§ EXERCISE BRIEF:
Once every line containing "curl" has been counted, report the total for the data and nothing else.

§ DATA TO EXAMINE:

##############################

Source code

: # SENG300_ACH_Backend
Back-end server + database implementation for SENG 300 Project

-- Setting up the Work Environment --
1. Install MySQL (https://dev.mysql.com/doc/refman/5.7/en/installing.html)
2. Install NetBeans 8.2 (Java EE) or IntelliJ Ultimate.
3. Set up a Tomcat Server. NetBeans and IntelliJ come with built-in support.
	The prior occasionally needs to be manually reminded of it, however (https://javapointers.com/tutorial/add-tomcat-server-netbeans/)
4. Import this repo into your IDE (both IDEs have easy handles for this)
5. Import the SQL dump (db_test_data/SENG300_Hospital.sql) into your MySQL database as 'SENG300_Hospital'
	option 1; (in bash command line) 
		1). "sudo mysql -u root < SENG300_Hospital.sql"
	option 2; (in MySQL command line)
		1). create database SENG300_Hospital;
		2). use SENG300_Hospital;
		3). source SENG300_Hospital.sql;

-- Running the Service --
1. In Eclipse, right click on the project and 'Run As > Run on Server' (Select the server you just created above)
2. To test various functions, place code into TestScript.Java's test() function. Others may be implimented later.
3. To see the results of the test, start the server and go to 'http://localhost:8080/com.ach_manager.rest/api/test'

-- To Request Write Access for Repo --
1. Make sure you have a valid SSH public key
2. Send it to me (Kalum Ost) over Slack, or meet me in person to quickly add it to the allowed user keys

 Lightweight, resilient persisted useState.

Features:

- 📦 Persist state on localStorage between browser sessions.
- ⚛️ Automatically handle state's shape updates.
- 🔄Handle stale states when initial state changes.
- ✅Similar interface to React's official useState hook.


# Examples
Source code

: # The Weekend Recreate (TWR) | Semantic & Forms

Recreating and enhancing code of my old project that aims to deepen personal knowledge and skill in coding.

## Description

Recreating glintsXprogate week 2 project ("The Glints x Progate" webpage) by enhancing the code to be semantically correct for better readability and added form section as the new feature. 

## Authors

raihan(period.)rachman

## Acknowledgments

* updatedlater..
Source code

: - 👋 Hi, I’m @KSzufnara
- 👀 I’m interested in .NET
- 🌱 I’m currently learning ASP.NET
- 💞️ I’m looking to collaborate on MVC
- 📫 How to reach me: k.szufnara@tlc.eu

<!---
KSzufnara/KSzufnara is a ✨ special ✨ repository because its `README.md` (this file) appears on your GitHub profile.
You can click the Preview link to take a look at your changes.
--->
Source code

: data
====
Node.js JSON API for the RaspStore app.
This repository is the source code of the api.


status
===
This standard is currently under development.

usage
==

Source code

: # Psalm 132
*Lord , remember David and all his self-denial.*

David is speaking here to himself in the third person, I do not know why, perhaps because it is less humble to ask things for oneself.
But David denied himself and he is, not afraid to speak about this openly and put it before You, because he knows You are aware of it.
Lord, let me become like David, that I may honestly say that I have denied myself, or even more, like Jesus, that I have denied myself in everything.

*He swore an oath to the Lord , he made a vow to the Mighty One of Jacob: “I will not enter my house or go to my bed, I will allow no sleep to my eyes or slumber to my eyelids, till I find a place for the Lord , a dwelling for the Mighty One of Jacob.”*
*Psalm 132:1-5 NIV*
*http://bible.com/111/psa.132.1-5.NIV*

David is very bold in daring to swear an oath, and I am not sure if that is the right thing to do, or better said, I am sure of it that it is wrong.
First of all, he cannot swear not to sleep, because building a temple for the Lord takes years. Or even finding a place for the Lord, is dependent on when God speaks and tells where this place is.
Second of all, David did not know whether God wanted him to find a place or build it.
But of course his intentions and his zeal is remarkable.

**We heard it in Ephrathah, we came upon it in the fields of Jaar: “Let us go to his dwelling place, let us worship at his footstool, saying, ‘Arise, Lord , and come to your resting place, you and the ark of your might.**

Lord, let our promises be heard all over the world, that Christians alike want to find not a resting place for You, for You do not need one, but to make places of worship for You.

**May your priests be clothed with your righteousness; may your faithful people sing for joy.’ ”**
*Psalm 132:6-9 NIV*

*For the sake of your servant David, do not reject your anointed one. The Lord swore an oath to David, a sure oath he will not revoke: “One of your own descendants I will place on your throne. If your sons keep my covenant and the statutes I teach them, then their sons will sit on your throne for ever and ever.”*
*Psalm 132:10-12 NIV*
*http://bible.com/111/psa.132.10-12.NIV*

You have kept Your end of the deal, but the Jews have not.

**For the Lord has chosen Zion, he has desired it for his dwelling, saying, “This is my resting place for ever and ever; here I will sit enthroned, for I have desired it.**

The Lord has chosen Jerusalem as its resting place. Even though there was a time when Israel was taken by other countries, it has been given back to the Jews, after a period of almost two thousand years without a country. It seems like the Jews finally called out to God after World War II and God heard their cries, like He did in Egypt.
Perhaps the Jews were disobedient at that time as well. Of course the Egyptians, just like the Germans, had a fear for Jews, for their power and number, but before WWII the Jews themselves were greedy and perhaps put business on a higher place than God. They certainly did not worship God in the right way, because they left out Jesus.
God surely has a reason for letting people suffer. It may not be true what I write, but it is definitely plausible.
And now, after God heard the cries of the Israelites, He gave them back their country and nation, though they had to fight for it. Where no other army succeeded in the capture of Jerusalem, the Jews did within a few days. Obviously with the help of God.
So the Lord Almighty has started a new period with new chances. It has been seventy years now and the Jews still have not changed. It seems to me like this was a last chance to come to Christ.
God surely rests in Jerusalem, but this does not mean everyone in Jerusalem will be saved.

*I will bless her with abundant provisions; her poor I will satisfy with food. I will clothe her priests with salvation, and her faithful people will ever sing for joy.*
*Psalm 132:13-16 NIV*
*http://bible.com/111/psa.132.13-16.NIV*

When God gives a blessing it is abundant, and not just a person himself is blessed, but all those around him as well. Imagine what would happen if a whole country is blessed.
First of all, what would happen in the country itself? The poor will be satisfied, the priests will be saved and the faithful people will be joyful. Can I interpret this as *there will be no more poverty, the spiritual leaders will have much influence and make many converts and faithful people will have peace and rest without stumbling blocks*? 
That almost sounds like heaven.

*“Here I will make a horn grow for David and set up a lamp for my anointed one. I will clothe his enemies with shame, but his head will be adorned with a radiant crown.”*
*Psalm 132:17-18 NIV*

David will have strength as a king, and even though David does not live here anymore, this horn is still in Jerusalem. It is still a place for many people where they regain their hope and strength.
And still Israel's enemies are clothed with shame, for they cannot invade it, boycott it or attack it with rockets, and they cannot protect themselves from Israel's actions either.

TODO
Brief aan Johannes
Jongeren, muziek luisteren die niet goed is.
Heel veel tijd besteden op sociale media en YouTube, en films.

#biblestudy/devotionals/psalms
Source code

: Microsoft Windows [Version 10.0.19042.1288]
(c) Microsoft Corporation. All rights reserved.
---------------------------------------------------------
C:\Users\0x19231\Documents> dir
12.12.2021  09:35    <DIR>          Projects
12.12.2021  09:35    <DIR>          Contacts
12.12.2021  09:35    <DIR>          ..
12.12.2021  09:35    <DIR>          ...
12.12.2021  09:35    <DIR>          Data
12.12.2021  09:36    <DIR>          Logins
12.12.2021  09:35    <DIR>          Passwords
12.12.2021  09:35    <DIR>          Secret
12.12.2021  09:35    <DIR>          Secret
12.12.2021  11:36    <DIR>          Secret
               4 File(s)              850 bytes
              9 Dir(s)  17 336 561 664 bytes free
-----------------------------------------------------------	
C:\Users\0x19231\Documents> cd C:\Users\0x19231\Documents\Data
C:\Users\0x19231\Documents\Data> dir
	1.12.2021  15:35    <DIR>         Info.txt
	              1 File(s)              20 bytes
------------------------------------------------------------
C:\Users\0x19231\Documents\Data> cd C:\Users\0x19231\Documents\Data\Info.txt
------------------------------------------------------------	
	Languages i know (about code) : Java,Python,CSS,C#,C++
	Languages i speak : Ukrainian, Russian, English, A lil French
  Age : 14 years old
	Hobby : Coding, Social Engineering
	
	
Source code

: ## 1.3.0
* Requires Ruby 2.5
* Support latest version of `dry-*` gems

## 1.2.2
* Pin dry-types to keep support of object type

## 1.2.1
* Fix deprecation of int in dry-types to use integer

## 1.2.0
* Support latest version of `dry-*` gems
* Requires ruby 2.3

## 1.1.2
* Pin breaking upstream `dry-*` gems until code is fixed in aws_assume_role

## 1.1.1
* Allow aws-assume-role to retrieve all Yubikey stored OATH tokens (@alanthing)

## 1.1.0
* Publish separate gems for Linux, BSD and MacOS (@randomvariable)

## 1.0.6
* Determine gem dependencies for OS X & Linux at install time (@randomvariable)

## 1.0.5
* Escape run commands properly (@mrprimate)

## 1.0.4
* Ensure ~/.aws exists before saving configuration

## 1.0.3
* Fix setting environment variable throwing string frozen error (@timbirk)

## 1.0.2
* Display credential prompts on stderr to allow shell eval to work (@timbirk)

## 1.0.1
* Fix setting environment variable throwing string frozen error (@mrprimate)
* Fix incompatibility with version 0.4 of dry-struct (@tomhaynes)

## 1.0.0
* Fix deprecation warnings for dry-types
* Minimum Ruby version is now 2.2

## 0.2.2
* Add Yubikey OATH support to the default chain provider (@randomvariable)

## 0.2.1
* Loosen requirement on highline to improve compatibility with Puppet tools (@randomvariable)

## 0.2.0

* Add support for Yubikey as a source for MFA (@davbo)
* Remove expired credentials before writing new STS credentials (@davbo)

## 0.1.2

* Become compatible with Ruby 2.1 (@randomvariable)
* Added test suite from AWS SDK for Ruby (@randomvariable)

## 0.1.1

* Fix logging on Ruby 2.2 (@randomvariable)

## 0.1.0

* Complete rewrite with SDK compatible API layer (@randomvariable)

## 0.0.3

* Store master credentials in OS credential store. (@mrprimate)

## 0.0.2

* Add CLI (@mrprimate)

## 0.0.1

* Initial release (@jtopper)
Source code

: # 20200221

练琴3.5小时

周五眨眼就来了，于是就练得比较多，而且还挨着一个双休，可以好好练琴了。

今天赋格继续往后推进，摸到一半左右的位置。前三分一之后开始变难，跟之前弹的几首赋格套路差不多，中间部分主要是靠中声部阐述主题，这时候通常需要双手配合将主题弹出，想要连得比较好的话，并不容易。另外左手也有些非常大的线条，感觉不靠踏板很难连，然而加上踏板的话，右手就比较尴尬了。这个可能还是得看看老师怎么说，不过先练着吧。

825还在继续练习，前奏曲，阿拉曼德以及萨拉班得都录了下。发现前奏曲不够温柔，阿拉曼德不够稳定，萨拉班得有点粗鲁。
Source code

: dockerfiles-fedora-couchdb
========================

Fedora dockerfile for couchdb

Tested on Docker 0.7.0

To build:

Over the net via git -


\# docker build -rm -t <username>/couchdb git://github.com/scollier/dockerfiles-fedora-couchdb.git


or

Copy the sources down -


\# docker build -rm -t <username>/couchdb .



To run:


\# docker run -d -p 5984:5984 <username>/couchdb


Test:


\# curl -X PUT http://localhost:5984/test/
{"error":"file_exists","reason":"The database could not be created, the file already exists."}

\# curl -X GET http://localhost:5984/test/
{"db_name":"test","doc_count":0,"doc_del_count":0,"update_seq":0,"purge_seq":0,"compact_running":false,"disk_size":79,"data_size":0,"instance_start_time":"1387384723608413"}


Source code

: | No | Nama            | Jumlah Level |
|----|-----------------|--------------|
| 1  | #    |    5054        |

##############################

§ SOLUTION:
2